Stacey Nicole English (June 1, 1975-January 23, 2012) was reported missing from Atlanta, Georgia by her family on December 27, 2011. Her body was discovered on January 23, 2012, and the autopsy indicates the death was accidental.

Disappearance 
According to her family, English was last seen in her home in Atlanta, Georgia on or about Christmas Day. When her home was investigated, it was discovered that both her apartment gate fob and her cell phone had been left, and the fireplace was still on. She was believed to be driving a white 2006 Volvo S60, which was later found abandoned. Police told reporters that there was no indication of foul play.

Investigation 
Investigators cleared St.
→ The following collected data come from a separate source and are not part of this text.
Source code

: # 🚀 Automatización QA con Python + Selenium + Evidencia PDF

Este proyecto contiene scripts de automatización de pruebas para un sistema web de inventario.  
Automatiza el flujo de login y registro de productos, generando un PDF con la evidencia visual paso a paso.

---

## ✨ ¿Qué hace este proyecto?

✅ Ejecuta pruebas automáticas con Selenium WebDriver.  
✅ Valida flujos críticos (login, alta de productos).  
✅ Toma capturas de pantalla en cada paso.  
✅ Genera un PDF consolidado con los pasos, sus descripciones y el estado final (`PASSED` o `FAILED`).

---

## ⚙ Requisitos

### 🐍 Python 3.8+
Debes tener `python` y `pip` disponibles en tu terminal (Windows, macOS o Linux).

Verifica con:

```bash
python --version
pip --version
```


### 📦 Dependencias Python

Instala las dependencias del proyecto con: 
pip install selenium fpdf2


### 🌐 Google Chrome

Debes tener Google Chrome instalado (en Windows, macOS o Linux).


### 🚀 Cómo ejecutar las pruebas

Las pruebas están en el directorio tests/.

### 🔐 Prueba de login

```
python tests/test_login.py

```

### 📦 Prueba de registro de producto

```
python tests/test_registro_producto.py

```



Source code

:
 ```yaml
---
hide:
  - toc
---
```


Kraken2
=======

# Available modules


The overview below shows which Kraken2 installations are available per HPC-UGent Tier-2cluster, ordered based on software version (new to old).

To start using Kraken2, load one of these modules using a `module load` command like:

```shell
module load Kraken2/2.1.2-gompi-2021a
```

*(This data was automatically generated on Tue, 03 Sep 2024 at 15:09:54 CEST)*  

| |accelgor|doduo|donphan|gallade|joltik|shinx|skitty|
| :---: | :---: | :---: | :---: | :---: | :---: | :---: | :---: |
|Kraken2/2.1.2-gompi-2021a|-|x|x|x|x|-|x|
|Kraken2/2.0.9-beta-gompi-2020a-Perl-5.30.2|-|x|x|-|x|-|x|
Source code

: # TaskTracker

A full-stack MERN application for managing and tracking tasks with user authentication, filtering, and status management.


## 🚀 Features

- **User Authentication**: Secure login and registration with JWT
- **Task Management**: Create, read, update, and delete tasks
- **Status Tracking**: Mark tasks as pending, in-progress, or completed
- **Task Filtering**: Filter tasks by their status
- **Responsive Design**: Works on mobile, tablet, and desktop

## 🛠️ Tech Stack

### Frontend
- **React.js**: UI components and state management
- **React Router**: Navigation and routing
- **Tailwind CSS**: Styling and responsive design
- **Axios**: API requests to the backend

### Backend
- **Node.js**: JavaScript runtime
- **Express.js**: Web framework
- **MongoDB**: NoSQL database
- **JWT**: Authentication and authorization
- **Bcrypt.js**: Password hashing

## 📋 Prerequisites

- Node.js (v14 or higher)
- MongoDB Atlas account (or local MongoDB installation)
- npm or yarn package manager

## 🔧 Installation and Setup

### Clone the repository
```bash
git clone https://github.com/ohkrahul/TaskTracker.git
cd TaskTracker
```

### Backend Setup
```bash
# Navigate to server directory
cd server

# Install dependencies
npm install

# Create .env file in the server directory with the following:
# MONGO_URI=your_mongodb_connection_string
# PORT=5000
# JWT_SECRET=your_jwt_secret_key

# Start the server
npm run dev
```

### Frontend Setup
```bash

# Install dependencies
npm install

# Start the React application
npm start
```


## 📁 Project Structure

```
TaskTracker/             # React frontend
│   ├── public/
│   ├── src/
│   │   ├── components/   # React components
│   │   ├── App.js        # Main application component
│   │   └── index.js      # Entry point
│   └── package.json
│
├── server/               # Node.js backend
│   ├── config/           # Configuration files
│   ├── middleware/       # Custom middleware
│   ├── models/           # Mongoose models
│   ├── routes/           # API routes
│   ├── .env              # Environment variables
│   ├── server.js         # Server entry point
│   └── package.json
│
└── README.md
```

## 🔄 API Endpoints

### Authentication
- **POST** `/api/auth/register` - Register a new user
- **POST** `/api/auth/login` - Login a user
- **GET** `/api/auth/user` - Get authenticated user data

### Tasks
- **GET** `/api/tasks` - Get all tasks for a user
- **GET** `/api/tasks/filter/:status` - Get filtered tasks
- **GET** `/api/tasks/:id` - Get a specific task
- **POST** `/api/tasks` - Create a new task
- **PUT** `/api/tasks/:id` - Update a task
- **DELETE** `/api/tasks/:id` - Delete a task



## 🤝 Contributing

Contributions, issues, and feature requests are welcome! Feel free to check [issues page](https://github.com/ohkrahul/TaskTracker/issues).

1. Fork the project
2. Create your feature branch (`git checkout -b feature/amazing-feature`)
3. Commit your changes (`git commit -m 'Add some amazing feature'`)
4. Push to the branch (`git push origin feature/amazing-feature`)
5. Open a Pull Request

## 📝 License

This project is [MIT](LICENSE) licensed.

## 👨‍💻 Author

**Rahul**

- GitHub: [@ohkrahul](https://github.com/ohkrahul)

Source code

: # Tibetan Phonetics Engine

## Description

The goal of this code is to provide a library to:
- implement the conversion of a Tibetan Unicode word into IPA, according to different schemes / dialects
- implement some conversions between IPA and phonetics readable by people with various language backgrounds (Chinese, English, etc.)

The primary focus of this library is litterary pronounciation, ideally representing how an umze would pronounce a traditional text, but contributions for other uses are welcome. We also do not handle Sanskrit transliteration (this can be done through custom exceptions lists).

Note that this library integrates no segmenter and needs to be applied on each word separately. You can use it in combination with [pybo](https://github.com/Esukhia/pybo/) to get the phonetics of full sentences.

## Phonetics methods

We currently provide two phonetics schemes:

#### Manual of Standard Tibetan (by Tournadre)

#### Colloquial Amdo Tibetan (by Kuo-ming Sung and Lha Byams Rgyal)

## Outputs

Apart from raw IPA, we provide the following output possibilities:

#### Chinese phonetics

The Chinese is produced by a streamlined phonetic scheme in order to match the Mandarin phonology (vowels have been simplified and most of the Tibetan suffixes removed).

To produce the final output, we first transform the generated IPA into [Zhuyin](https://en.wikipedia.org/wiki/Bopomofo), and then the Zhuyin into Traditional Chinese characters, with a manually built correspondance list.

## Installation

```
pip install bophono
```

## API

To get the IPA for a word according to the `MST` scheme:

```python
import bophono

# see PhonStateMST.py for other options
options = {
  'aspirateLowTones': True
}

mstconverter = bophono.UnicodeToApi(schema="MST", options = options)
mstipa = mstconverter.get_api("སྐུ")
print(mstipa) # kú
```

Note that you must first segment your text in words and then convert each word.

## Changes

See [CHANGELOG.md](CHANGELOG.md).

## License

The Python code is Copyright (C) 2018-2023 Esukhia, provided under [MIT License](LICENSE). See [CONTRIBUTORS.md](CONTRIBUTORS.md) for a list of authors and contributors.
Louis event promoter Robert Kirk, from being a person of interest in English's disappearance, on January 20, 2012. Kirk was reportedly the last person to see English.

Discovery of body 
Men looking for scrap metal discovered human remains underneath a fallen tree in Atlanta on January 23, 2012. Initial reports from the Chief Medical Examiner of Georgia, indicated that the remains were consistent with the age and gender of English. The medical examiner's report ruled that her death was most likely cold exposure (hypothermia), complicating underlying neurological and psychiatric disorders.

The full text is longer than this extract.